Datum | 1969 |
höchste Platzierung | 5 |
Album | Mireille |
Website | http://www.mireillemathieu.com/ |
CABARETLYRIK TRIFFT AUF L’AMOUR-GESÜLZE
Dass Mireille Mathieu eine ganz besondere Verbindung zu Paris nachweisen kann, ist wohl unbestritten. Geboren wurde sie dort jedoch nicht: Die Chansonsängerin erblickte 2:40 Zugstunden entfernt von der Pariser Hauptstadt das Licht der Welt, in Avignon. Als jüngstes von 14 Kindern wuchs sie unter sozial schwierigen Umständen auf, der ehemalige Staatspräsident Charles de Gaulle übernahm die Patenschaft für die Tochter eines Friedhofs-Steinmetzen. Am 16. März 1965 bestieg die 19-Jährige die Bahn nach Paris – eben hier sollte der endgültge Startschuss für eine beispiellose Weltkarriere fallen. Das televisionäre Sprungbrett trug den Namen „Télé Dimanche“, eine seit nunmehr sechs Jahren regelmäßig auf dem französischen TV-Kanal RTF ausgestrahlte Unterhaltungssendung, in der zahlreiche Prominente auftraten. Eben hierhin zog es Mathieu, angetrieben vom ungeheuren Ehrgeiz, das Publikum von ihrer charismatischen Stimme zu überzeugen.

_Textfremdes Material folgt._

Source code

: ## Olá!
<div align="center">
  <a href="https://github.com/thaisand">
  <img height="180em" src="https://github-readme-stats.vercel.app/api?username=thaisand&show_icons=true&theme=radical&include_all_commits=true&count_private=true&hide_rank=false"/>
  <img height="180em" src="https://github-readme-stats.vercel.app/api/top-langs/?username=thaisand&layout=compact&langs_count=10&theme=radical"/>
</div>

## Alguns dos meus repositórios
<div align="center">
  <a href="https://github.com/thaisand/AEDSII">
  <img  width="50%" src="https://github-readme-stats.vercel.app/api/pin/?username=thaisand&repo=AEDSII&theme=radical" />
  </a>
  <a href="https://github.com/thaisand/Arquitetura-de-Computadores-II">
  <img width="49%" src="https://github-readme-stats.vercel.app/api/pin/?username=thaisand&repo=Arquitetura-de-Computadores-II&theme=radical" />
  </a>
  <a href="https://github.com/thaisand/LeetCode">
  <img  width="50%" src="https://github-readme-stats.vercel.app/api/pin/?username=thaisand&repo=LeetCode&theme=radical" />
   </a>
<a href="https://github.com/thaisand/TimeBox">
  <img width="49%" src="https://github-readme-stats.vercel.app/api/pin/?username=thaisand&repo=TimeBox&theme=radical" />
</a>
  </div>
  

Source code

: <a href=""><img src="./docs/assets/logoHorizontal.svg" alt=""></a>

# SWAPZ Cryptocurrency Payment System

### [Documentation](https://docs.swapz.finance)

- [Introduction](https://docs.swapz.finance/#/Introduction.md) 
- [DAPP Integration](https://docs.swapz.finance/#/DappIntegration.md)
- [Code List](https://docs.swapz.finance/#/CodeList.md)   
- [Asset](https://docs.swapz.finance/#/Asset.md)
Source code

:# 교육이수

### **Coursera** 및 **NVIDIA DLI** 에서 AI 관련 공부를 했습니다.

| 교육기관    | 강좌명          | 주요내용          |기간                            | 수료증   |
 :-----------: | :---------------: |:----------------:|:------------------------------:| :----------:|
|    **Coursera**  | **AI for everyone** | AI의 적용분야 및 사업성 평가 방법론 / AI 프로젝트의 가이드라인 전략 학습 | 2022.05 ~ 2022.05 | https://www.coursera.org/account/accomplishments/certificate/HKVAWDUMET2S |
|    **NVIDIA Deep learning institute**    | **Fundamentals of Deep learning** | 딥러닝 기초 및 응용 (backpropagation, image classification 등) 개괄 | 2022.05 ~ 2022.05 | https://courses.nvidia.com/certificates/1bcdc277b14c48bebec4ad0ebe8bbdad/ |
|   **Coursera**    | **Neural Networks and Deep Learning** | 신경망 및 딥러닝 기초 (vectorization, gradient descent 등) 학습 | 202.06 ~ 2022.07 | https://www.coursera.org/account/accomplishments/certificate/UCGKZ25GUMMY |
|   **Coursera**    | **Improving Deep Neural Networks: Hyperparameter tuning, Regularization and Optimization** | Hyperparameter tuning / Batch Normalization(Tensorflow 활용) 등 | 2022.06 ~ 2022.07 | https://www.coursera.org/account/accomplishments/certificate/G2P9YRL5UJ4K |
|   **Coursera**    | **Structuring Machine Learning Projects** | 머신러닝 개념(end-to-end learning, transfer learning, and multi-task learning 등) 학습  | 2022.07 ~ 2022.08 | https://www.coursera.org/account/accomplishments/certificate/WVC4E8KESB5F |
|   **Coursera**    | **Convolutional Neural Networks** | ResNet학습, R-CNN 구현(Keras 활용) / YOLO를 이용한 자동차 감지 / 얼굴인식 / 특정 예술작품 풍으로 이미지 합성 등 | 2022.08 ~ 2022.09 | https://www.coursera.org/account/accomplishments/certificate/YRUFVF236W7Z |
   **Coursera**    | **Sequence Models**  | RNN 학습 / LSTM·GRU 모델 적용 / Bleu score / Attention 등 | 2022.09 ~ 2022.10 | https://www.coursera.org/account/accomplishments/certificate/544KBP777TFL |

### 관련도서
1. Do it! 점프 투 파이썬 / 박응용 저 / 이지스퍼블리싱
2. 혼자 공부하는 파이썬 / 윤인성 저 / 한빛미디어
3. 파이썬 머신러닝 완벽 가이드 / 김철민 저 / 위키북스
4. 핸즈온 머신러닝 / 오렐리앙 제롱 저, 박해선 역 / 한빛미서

Acht Monate später sollte es ihr schließlich gelingen: Beim Gesangswettbewerb „Le Jeu de la Chance“ coverte sie den Edith Piaf-Klassiker „Jézabel“ und gewann, zusammen mit Georgette Lemaire. Ende des Jahres war sie schließlich regelmäßig im Olympia-Theater zu bewundern, als Vorprogramm von Sacha Distel und Dionne Warwick. Paris hatte das hübsche Mädchen mit der schwarzen Atompilzfrisur und den stark konturierten Augen endgültig in seine Arme geschlossen. Für Christian Bruhn, Evergreen-Experte und Mainstreamschlager-Koch, dürfte auch diese Tatsache eine große Rolle bei der Wahl des ersten deutschsprachigen Songs für die Sängerin gewesen sein. Man traf sich im Studio, Mathieu konnte kaum ein deutsches Wort flüssig sprechen, aber drei Stunden später waren alle begeistert: Komponist, Manager, Interpretin. Zu Recht?
Immerhin, die Mathieu zieht alle Register, um aus der textlichen Klischeepolonäse eine ganz anständige Showrevuenummer zu konstruieren, die auch im Berliner „Wintergarten“ in Schöneberg beim Westberliner Bourgeois-Publikum wohlgesinnten Anklang finden würde. „Hinter den Kulissen von Paris, ist das Leben noch einmal so süß. Kein Fremder kann es sehen, darum ist sie so schön.“ Überzeugen kann hier sicher nicht die ziemlich billige Cabaretlyrik, die das übliche L’Amour-Gesülze zusammenträgt – aber dafür die ausdrucksstarke und mit viel Wehmut gefütterte Stimmgewalt der französischen Sängerin. Diese trägt dazu den deutschen Text derart geschliffen und akzentarm vor, dass man ehrfürchtig den Hut vor ihrer beeindruckenden Sprachbegabung ziehen muss.
„Hinter den Kulissen von Paris“ erreichte im Frühsommer 1969 den 5. Platz der deutschen Charts – der erste Top-10-Erfolg von Mathieu. Aber da war sie ja auch schon längst im begehrten Paris sesshaft geworden…
Aktuell: Für 2020 sind mehrere Konzerte geplant, u. a. in Budapest und Prag.
Urteil: Wenngleich der Bruhnsche Einfluss unüberhörbar ist, fehlt es dem Lied keineswegs an luftig leichter Vitalität und einem durchaus schönen Refrain. Alles sehr Pomp-lastig und etwas zu stark an eine Webber-Musical-Einlage erinnernd, aber Mathieu zeigt sich in bester Gesangslaune.